When you purchase a car on credit, you accept the risk that the vehicle can be repossessed. Typically, in these situations, the buyer pays some money at the time of the purchase and borrows the rest from a creditor (generally the car dealer or a bank). The buyer signs an agreement giving the creditor the right to take back the car if payments are not made.
Unless the agreement has a grace period that allows for making late payments, one late payment – by even one day – is considered a “default.” If a buyer “defaults,” the creditor can take back the car. The creditor does not have to tell the buyer he or she plans to repossess the car. The creditor is also allowed to take back the car without approval from a court as long as he or she does not “breach the peace.” “Breaching the peace” means engaging in actions that are “likely to produce violence.” If a creditor breaches the peace when repossessing a car, the buyer should ask the creditor to stop, and can call the police if he or she refuses to comply.

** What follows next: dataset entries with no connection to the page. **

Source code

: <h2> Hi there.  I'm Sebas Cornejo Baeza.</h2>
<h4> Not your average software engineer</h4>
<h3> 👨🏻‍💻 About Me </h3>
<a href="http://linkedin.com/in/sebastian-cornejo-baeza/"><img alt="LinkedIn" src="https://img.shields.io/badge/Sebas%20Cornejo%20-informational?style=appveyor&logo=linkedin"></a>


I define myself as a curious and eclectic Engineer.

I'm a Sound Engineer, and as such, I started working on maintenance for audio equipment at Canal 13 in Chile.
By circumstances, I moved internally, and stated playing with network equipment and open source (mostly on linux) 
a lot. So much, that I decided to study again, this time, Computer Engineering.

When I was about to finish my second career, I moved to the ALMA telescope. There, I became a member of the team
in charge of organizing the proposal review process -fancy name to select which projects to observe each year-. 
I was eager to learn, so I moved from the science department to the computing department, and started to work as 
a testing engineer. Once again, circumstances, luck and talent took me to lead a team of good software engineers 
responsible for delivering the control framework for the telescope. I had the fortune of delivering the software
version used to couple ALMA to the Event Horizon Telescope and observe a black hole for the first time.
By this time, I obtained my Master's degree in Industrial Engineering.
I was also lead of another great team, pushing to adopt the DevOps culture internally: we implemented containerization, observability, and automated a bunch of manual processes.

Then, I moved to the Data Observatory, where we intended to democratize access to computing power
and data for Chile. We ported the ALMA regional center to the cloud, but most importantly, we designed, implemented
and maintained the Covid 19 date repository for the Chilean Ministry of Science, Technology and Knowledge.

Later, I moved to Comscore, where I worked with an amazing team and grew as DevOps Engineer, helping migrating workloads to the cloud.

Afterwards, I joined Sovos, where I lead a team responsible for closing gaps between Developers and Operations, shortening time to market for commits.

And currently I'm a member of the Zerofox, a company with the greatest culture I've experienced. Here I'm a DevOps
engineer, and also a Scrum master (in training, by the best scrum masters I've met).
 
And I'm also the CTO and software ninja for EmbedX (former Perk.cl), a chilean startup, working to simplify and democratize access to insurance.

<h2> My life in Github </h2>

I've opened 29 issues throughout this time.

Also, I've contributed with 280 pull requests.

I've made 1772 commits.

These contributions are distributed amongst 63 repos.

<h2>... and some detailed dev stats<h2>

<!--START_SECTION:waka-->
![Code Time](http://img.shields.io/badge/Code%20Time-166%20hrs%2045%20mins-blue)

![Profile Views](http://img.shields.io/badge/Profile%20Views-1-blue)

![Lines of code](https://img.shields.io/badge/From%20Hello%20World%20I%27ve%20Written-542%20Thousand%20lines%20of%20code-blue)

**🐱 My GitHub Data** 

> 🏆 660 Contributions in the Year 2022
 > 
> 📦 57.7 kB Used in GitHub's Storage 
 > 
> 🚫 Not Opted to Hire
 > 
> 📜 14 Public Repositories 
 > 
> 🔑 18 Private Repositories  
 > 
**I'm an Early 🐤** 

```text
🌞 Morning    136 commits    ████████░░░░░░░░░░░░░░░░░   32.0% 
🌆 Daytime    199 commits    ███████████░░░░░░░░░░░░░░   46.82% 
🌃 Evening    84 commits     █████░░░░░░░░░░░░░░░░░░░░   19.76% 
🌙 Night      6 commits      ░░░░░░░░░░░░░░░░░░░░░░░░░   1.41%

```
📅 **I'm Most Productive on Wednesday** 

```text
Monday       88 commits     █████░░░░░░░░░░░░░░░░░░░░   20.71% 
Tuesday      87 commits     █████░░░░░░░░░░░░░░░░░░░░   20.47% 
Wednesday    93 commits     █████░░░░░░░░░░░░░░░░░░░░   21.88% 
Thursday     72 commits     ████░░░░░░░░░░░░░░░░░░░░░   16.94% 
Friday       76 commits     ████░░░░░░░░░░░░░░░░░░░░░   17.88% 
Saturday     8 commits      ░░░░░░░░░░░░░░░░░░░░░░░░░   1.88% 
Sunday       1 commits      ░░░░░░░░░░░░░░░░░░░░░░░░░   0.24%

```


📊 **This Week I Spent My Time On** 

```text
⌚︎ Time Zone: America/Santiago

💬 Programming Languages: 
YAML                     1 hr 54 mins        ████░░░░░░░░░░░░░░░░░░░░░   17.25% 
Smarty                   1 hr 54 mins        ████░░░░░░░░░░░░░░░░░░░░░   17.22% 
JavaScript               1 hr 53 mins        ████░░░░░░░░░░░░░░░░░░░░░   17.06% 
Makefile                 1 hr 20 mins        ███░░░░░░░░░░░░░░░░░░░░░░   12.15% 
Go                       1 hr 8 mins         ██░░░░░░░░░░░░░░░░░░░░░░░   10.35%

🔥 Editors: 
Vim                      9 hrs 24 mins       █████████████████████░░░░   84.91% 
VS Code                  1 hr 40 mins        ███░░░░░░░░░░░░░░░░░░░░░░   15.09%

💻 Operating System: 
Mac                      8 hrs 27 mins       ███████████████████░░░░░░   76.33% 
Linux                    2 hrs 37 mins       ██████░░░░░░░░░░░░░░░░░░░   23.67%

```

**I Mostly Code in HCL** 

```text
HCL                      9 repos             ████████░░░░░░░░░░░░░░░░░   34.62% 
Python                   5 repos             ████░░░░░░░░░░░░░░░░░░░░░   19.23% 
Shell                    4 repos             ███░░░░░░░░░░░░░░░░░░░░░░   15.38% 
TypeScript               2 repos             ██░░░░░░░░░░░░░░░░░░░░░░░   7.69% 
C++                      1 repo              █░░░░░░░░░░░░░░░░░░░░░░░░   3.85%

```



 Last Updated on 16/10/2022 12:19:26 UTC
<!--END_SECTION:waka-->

Even if a creditor can legally repossess a car, certain rules must be followed. First, the creditor must send the buyer a letter within five business days of taking the car. The letter must explain why the car was repossessed and how much must be paid to get it back. If the creditor plans to sell the car, he or she must notify the buyer at least ten days before the sale. The notice must include the time and place of the sale. If the buyer had personal belongings in the car when it was taken, the buyer must be given access to the car to reclaim the belongings. Creditors are allowed to charge a “reasonable” fee for access to the car.
Buyers can negotiate payment terms. If a buyer anticipates being late on a payment, he or she should talk to the creditor right away. Some creditors may agree to allow one late payment. If the buyer and creditor reach an agreement about a late payment, the buyer should ask for this agreement in writing. The buyer should also keep detailed records of any contact with the creditor.